The Rights of Women and Girls with Disabilities in Kenya and India Matter!

Women Enabled International
Rewriting the Narrative
6 min readSep 25, 2020

By Shubha Nagesh, Mildred Omino, Seble Frehywot, Yianna Vovides, and Chulwoo Park

Magenta sign on green grass, with the disability symbol, the text “Step free route” and an arrow pointing to the right
Photo of a magenta sign on green grass, with the disability symbol, the text “Step free route” and an arrow pointing to the right. Credit: Yomex Owo Via Unsplash.

Persons with Disabilities (PWD) constitute the largest minority population in the world- 80% of these people live in developing countries and more than half are women. Kenya and India are categorized as Low and Middle Income Countries (LMICs), precisely the United Nations place the two countries under developing countries category where majority of Persons with Disabilities live.
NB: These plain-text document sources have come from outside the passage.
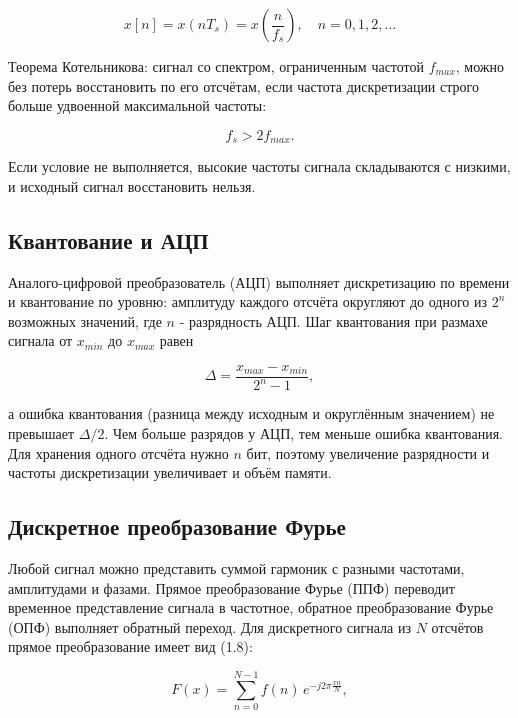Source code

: \documentclass[a4paper,14pt,oneside,openany]{memoir}
\begin{document}
\begin{equation*}
x[n] = x(nT_s) = x\left(\frac{n}{f_s}\right), \quad n = 0, 1, 2, \dots
\end{equation*}

Теорема Котельникова: сигнал со спектром, ограниченным частотой $f_{max}$, можно без потерь восстановить по его отсчётам, если частота дискретизации строго больше удвоенной максимальной частоты:

\begin{equation*}
f_s > 2 f_{max}.
\end{equation*}

Если условие не выполняется, высокие частоты сигнала \textquotedbl{}складываются\textquotedbl{} с низкими, и исходный сигнал восстановить нельзя.

\subsection{Квантование и АЦП}

Аналого-цифровой преобразователь (АЦП) выполняет дискретизацию по времени и квантование по уровню: амплитуду каждого отсчёта округляют до одного из $2^n$ возможных значений, где $n$ - разрядность АЦП. Шаг квантования при размахе сигнала от $x_{min}$ до $x_{max}$ равен

\begin{equation*}
\Delta = \frac{x_{max} - x_{min}}{2^n - 1},
\end{equation*}

а ошибка квантования (разница между исходным и округлённым значением) не превышает $\Delta / 2$. Чем больше разрядов у АЦП, тем меньше ошибка квантования. Для хранения одного отсчёта нужно $n$ бит, поэтому увеличение разрядности и частоты дискретизации увеличивает и объём памяти.

\subsection{Дискретное преобразование Фурье}

Любой сигнал можно представить суммой гармоник с разными частотами, амплитудами и фазами. Прямое преобразование Фурье (ППФ) переводит временное представление сигнала в частотное, обратное преобразование Фурье (ОПФ) выполняет обратный переход. Для дискретного сигнала из $N$ отсчётов прямое преобразование имеет вид (1.8):

\begin{equation*}
F(x) = \sum_{n=0}^{N-1} f(n)\, e^{-j 2\pi \frac{x n}{N}},
\end{equation*}
\end{document}
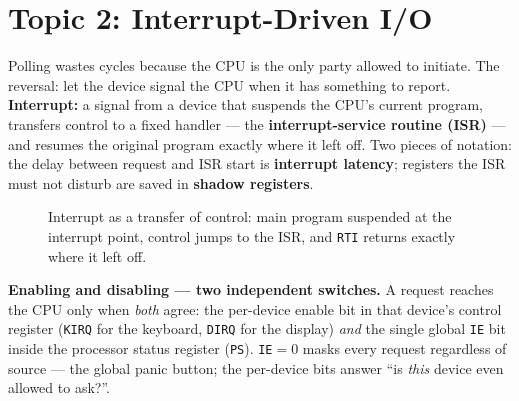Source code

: \documentclass[11pt]{article}
\begin{document}
\section{Topic 2: Interrupt-Driven I/O}

Polling wastes cycles because the CPU is the only party allowed to initiate. The reversal: let the device signal the CPU when it has something to report. \textbf{Interrupt:} a signal from a device that suspends the CPU's current program, transfers control to a fixed handler --- the \textbf{interrupt-service routine (ISR)} --- and resumes the original program exactly where it left off. Two pieces of notation: the delay between request and ISR start is \textbf{interrupt latency}; registers the ISR must not disturb are saved in \textbf{shadow registers}.

\begin{figure}[h]
  \centering
  \caption{Interrupt as a transfer of control: main program suspended at the interrupt point, control jumps to the ISR, and \texttt{RTI} returns exactly where it left off.}
  \label{fig:interrupt-transfer}
\end{figure}

\textbf{Enabling and disabling --- two independent switches.} A request reaches the CPU only when \emph{both} agree: the per-device enable bit in that device's control register (\texttt{KIRQ} for the keyboard, \texttt{DIRQ} for the display) \emph{and} the single global \texttt{IE} bit inside the processor status register (\texttt{PS}). \texttt{IE}$=0$ masks every request regardless of source --- the global panic button; the per-device bits answer ``is \emph{this} device even allowed to ask?''.
\end{document}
Disabled women are in very bleak situations globally and they almost represent 15% of the global population. It is known that women and girls with disabilities face a higher proportion of gender-based violence, sexual abuse, and neglect (Valentine et al., 2019). Physical environment, infrastructure, facilities, and services, depending on how they are planned and built, can impede or enable access, participation, and inclusion of women with disabilities in society. Moreover, their overall literacy rates are lower and unemployment rates are higher as compared to male counterparts (UNESCO, 2018). In all this, the United Nations Convention on the Rights of Persons with Disabilities clearly elaborates and specifies the rights of women and girls with disabilities (Steinert et al., 2016).

Research indicates that women and girls with disabilities are subjected to multiple layers of discrimination based on their gender and disability and often face “double discrimination” (Kabia et al., 2018). While there are several issues affecting women and girls with disabilities, lack of access to Sexual and Reproductive Health and Rights disproportionately affects women and girls with disabilities, in particular the following rights: access to health care, decision making on family planning and legal capacity, marriage and family, ownership of property, violence against women with disabilities, the institutionalization of girls with disabilities, and access to justice. The persistent failure to recognize the intersectionality between gender and disability has led to inaccessible sexual reproductive health rights, which escalates to other rights mentioned above. Globally, the invisibility, lack of acceptance, stigma and discrimination experienced by girls and women with disabilities can be addressed if people around them adopt radical attitudinal shifts towards inclusion and accommodation. More than anything, the stigma and discrimination faced by girls with disabilities from people they know–families, neighborhoods, schools, and workplaces- can be eradicated if they adopt inclusive practices that bring out the potential in young girls with disabilities.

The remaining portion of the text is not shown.